The Detroit Justice Center (DJC) team celebrates the courageous vision, work, and legacy of our Founding Executive Director, Amanda Alexander, as she steps down on July 1. Amanda has helped us all dream bigger. She has built an organization that makes the vision of a just city–free from policing and incarceration–possible for all of us. She exemplifies principled leadership, and has reminded us every day that we’re the leaders we’ve been waiting for. We wish her well in this upcoming period of rest and rejuvenation and will build upon the foundation she has laid, striving for justice and liberation.
As a racial justice lawyer, scholar, and movement builder, Amanda has committed the past seven years to building DJC and creating a strong pipeline of legal advocates in Detroit. Amanda grew DJC from a budding startup in 2018 to a now 34 person organization with a $5.1M budget that is a leading force for transforming the justice system. DJC has established more than 30 referral partnerships and provided legal services to more than 5,000 people.
DJC has helped spur major statewide victories to promote economic wellbeing and decrease the criminalization of poverty – including ending the practice of driver’s license suspensions for nonpayment of fines. This practice (and its resulting cycle of debt, warrants, and incarceration) impacted over 360,000 Michiganders in 2019 alone. DJC has also fostered solidarity economy efforts in the city, launching Detroit’s first 3 community land trusts and 12 worker-owned cooperatives. This month we are poised to move into our new headquarters in the LOVE Building, a social justice hub that will inspire greater collaboration and provide wraparound support for Detroiters.
Amanda’s decision to transition at this time represents her success in creating a stable and forward-thinking organization with a strong team that is ready to carry the mission forward to the next level. As Amanda stated, “I’m handing the reins over to Co-EDs who will take DJC to the next level. I’m also handing the reins over to a deep bench of brilliant movement lawyers, social workers, program managers, policy professionals, financial analysts, fundraisers, and interns who represent the next generation of freedom fighters. Our team is also so much more than their professional capacities: They’re artists, literary fellows, parents and grandparents, members of cooperatives, gardeners, and healers. Most importantly, they’re people who love Detroit and regard the freedom dreams of Detroiters as sacred.”

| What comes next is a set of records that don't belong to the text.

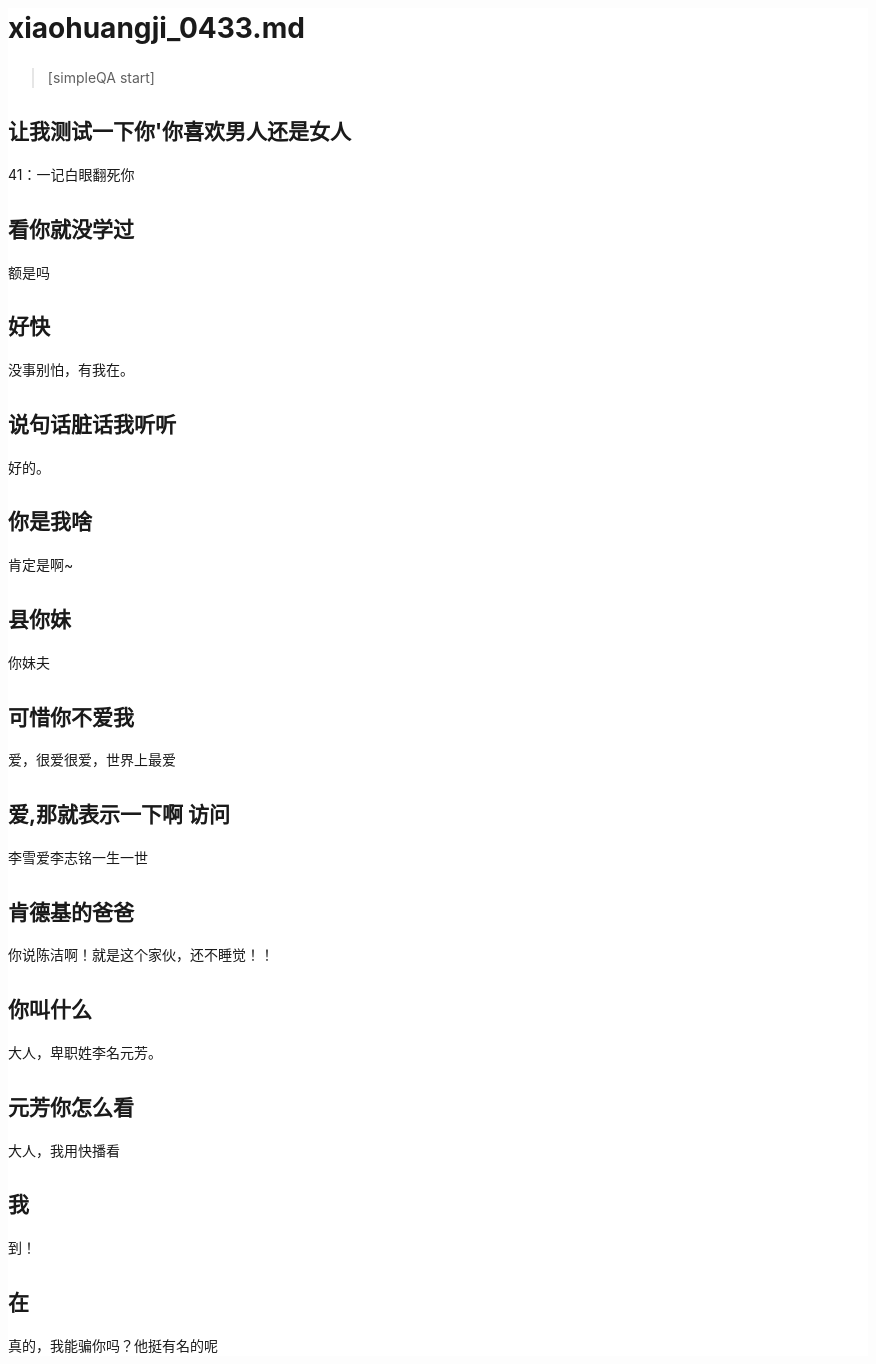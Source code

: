 # xiaohuangji_0433.md


> [simpleQA start]

## 让我测试一下你'你喜欢男人还是女人
41：一记白眼翻死你

## 看你就没学过
额是吗

## 好快
没事别怕，有我在。

## 说句话脏话我听听
好的。

## 你是我啥
肯定是啊~

## 县你妹
你妹夫

## 可惜你不爱我
爱，很爱很爱，世界上最爱

## 爱,那就表示一下啊 访问
李雪爱李志铭一生一世

## 肯德基的爸爸
你说陈洁啊！就是这个家伙，还不睡觉！！

## 你叫什么
大人，卑职姓李名元芳。

## 元芳你怎么看
大人，我用快播看

## 我
到！

## 在
真的，我能骗你吗？他挺有名的呢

In our last staff meeting with Amanda, staff reflected on what DJC means to them:
DJC to me is community, it’s mentorship, it’s getting to learn from the best, most inspiring colleagues everyday… Before DJC, work kind of felt like the antithesis to life, but now I definitely don’t feel that anymore.
This is the first workplace that I’ve ever had where I don’t have shame in sharing that I have loved ones that are incarcerated.
I remember one of my first staff meetings Amanda was asking all of us in the room ‘what has brought you joy in your work?’ and I was like, no one has ever asked me this! I was absolutely blown away that in the struggle there can be joy, we do have joy in the connection.
What DJC means to me is hope, that we have hope for a better society, a better future.
I’ve never been a part of an organization where we all work together to create the work environment that we want that best fits everyone internally. We could be on the cutting edge of a new type of organization. We could be the force that forces everyone else to move into four day workweeks and all the collaborative policy and procedure building.
It really has become a home for me in a way that other organizations weren’t because of visioning, that there’s this vision that is deeply part of this organization–that we dare to dream… And we know the people closest to the problem are closest to the solution.
What I’ve been experiencing with DJC is a weaving force, a weaving potential of different arms of the work. When I’m doing more community-facing work people are like ‘of course DJC is connecting us!’ And taking risks, like we don’t know exactly what will come from this, but opening to new knowledge, opening to new ways of being, and opening to just trying to create spaces where more of us feel heard.
DJC’s new distributed leadership model, with two Co-EDs, is in line with other efforts the DJC team has made to build a sustainable work culture during Amanda’s tenure. We have worked a 4-day workweek since the start of the pandemic, and we close for recharge weeks twice a year to allow for collective rest. DJC’s generous benefits package includes: 100% employer paid health benefits; plentiful paid time off; a retirement match; a sabbatical for all employees after five years; a flexible schedule; and robust professional development funds and wellness stipends for each staff member.
DJC’s Board Chair Michael Carter stated, “This leadership transition is a unique opportunity for an organization such as DJC to set an example for other nonprofit organizations. DJC thrives on breaking the mold and will continue to do so in Amanda’s absence. We’re excited to make way for new leadership and to help shift DJC to a more sustainable collective leadership model. Amanda has worked relentlessly to create the incredible foundation that DJC stands upon; as she makes this next move in her life to rest and reflect, I am confident and excited for DJC’s future.”
We’re grateful for Amanda’s amazing leadership, contagious hope, and relentless advocacy, and wish her the very best as she moves toward rest and reflection and whatever endeavors come next. She’s been a guiding light for the organization since we opened our doors in 2018 and we intend to build on her legacy as we move into this next chapter. Thank you for all you have done, Amanda, to build a more just Detroit.